Image of the week… the one that broke her

15th April 2021

It seems I bring snow to Hastings.

My clumsy frozen fingers refused to move despite my wishes. I thought of Uma Therman in Kill Bill urging her little toe to move on her demand. The bitter air nips at my cheeks and I breathe it in greedily. I have a love hate relationship with snow in the winter. The adore the bleak neutral tones and emptiness. The crisp of the cold that wakes you up from any lethargic depression. The way snow paints everything so beautifully into silence- covering the landscape with a gentle hush. But I loathe the red raw skin, the relentless shivering and how one simple movement can take an hour of fumbling.
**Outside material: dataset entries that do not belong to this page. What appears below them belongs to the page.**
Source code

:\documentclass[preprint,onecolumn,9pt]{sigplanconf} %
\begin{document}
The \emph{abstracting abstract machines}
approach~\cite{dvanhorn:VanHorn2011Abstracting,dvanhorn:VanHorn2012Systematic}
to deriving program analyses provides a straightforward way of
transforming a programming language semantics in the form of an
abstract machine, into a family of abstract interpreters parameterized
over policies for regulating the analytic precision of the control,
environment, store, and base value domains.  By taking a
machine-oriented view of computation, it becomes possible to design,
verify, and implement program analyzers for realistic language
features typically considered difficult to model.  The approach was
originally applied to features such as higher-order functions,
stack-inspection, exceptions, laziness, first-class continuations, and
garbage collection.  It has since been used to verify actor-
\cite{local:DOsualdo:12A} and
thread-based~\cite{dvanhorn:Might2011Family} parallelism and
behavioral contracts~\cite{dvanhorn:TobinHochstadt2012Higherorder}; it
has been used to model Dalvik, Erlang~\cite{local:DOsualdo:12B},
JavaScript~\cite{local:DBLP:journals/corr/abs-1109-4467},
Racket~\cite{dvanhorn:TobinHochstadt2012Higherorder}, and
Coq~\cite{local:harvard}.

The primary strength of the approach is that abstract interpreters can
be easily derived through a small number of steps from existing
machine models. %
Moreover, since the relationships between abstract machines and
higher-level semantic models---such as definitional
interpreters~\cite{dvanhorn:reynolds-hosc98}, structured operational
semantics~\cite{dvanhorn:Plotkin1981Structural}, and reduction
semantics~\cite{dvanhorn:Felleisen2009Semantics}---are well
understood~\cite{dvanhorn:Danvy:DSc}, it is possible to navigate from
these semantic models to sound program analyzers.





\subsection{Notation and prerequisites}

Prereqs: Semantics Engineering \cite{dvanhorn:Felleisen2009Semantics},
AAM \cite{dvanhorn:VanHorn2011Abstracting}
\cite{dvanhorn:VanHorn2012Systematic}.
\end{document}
I reach the edge of the reserve and stare out across the cliff. I bunch of yellow flowers is tied to the fence .The snow covers it beautifully and I lift my camera, battling the wind. My hands desperately try to force the winder.


Am I broken or is the camera?

I try again, this time with gusto. I definitive clunk lets me know the camera has broken. I surrender and enjoy the walk until everything just looks like the same snowy path.

I stop the family hiking towards me and ask for directions to the car park. After a long exchange of unnecessary questions and pointing at Google maps I simply ask to follow them. They explain they are heading to the car park. This sounds hopeful. Yet the one they describe doesn’t sound right. I explain I had walked through mud up to my knees on arrival and they look at me disturbed.

After 25 minutes of polite , jolly small talk we reach the car park; their car park. I’m gutted. I’m cold and want to be swaddled in a blanket of fleeces and fed hot chocolate. More realistically I dreamt of the deafening blare of my car heating . Soon it would hit my face- a violent explosion of stale dusty warmth.

They pointed to a dot on Google maps and explained my car park was another 25-minute stroll. Without missing a beat, they clambered into the family station wagon.

I turned to face the road.

Ten minutes later I jumped as a car honked behind me, slowed down enough for me to see the family wave and then hooned off into the distant windy country lane.

As the scans came back today from my trip to Hastings two months later. I found this shot. It was the frame I took before the camera jammed.